> **EXERCISE DESCRIPTION**: Copy, from the listing, every line in which the string "https" is present.

> **SUPPLIED ENTRIES**:
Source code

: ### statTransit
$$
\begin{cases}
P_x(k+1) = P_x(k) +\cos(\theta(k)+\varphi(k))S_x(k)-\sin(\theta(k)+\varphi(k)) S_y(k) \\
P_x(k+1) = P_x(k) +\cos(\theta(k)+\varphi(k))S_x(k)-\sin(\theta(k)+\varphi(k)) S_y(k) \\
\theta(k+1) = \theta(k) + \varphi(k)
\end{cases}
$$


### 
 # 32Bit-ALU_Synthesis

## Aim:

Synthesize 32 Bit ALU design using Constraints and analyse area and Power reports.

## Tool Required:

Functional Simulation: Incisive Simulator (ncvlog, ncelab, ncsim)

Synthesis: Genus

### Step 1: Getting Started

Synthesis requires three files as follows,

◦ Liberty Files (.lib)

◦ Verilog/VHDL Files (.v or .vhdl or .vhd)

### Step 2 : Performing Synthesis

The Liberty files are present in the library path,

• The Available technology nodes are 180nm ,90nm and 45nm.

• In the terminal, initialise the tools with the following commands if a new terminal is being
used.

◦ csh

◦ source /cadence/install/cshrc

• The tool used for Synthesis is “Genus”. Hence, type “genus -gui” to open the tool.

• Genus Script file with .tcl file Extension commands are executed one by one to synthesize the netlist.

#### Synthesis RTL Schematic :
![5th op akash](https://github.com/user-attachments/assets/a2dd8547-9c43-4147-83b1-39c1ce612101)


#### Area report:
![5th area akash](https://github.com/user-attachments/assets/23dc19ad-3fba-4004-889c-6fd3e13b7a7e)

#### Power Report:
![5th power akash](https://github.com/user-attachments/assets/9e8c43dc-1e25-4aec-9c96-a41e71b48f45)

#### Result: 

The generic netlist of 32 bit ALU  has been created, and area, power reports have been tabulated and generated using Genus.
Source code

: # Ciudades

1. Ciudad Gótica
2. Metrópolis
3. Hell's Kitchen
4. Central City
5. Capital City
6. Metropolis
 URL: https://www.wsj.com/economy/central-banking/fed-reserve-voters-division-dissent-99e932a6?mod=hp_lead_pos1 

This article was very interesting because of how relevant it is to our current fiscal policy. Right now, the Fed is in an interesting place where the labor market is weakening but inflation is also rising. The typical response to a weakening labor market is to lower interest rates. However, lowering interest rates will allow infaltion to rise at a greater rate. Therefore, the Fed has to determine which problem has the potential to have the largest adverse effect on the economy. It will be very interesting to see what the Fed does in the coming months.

> **RESPONSE BOX**:
![5th op akash](https://github.com/user-attachments/assets/a2dd8547-9c43-4147-83b1-39c1ce612101)
![5th area akash](https://github.com/user-attachments/assets/23dc19ad-3fba-4004-889c-6fd3e13b7a7e)
![5th power akash](https://github.com/user-attachments/assets/9e8c43dc-1e25-4aec-9c96-a41e71b48f45)
 URL: https://www.wsj.com/economy/central-banking/fed-reserve-voters-division-dissent-99e932a6?mod=hp_lead_pos1 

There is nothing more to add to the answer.